When I think of May, I think of rose perfume and worn-in leather chairs. I think of glass cases full of animal figurines, turquoise formica, and floral pillows.
When I think of May, I think of the wisteria vines hanging outside the window, heavy with lavender-hued flowers.
When I think of May, I think of patience, kindness, and spunk. I think of the most overpowering embraces — bigger and stronger hugs than you’d ever expect from such a tiny woman.
She was like something out of a book, you know? That little old lady next door. She was magic.
Eventually, we moved away from that little blue house with the wisteria vines. But May still wrote and called. When my parents got divorced, May was there to check in. When Seth was in his accident, she was there. She was someone who was always present — a never-ending source of strength and comfort.

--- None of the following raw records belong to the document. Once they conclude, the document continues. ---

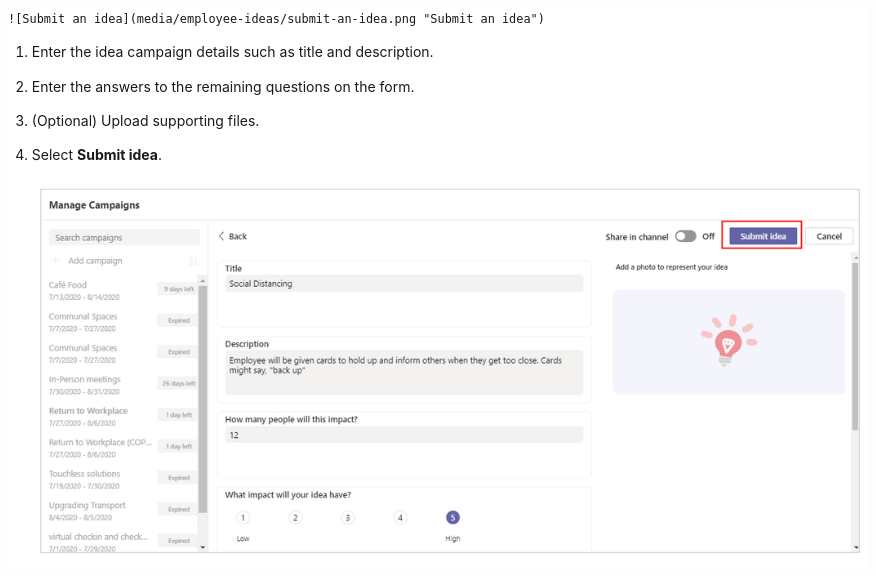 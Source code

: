    ![Submit an idea](media/employee-ideas/submit-an-idea.png "Submit an idea")

1. Enter the idea campaign details such as title and description.

1. Enter the answers to the remaining questions on the form.

1. (Optional) Upload supporting files.

1. Select **Submit idea**.

    ![Submit idea](media/employee-ideas/submit-idea.png "Submit idea")
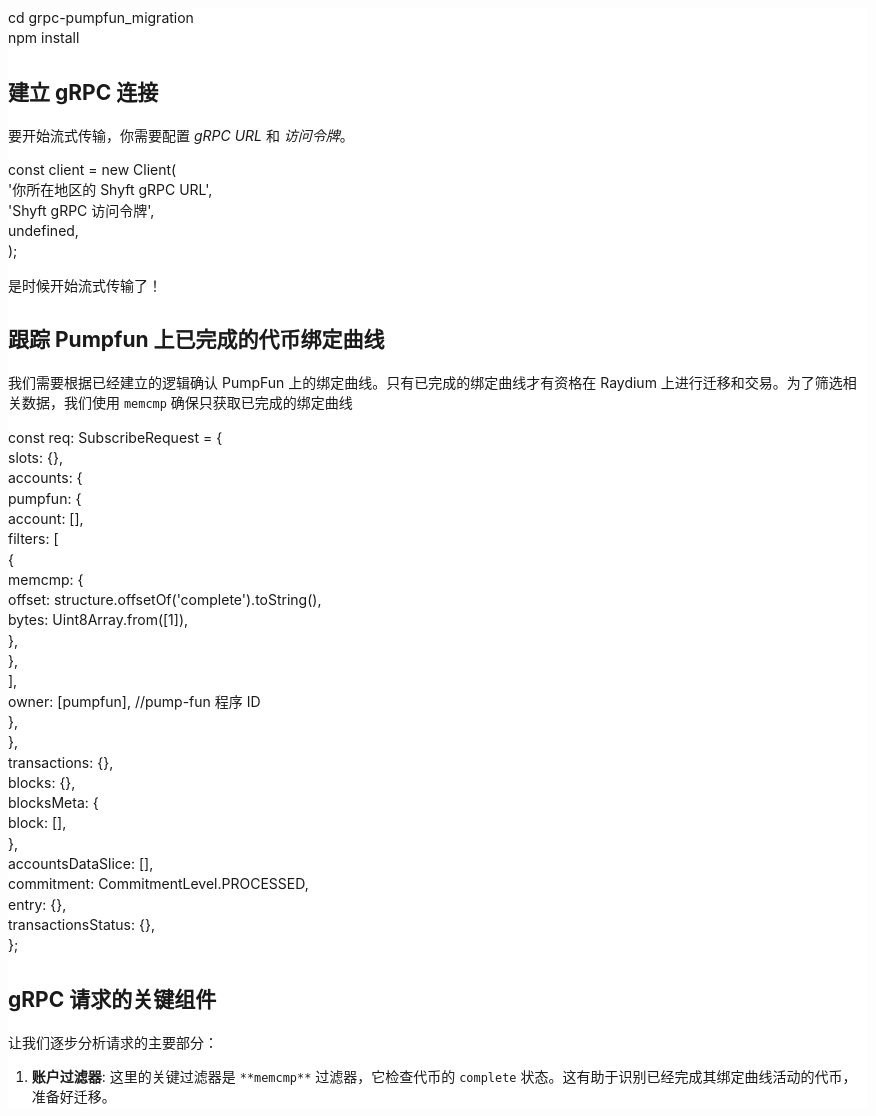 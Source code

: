 cd grpc-pumpfun_migration  
npm install

## 建立 gRPC 连接

要开始流式传输，你需要配置 _gRPC URL_ 和 _访问令牌_。

const client = new Client(  
    '你所在地区的 Shyft gRPC URL',  
    'Shyft gRPC 访问令牌',  
    undefined,  
  );

是时候开始流式传输了！

## 跟踪 Pumpfun 上已完成的代币绑定曲线

我们需要根据已经建立的逻辑确认 PumpFun 上的绑定曲线。只有已完成的绑定曲线才有资格在 Raydium 上进行迁移和交易。为了筛选相关数据，我们使用 `memcmp` 确保只获取已完成的绑定曲线

const req: SubscribeRequest = {  
  slots: {},  
  accounts: {  
    pumpfun: {  
      account: \[\],  
      filters: \[  
        {  
          memcmp: {  
            offset: structure.offsetOf('complete').toString(),  
            bytes: Uint8Array.from(\[1\]),  
          },  
        },  
      \],  
      owner: \[pumpfun\], //pump-fun 程序 ID  
    },  
  },  
  transactions: {},  
  blocks: {},  
  blocksMeta: {  
    block: \[\],  
  },  
  accountsDataSlice: \[\],  
  commitment: CommitmentLevel.PROCESSED,  
  entry: {},  
  transactionsStatus: {},  
};

## gRPC 请求的关键组件

让我们逐步分析请求的主要部分：

1.  **账户过滤器**: 这里的关键过滤器是 `**memcmp**` 过滤器，它检查代币的 `complete` 状态。这有助于识别已经完成其绑定曲线活动的代币，准备好迁移。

May out-lived 2 husbands. But she wasn’t scared. She was as vivacious as ever. She still volunteered, called and checked in on people, went on cruises and trips, attended church and prayed for everyone she knew. She still wore her brightly colored Nikes and walked everywhere — even at the age of 99.
She’s the kind of person who I would hope to emanate just a fraction of.
A few weeks ago, May passed away. Just a couple weeks before that, she had written my mom a letter out of the blue. She said, “I never thought I’d live this long, but I hope the Lord will let me celebrate my 100th birthday.”
She didn’t quite make it, but I think she’s okay with that.
I don’t know very much about what heaven will be like, but I do know that good, true, kind people like May are bound to be there.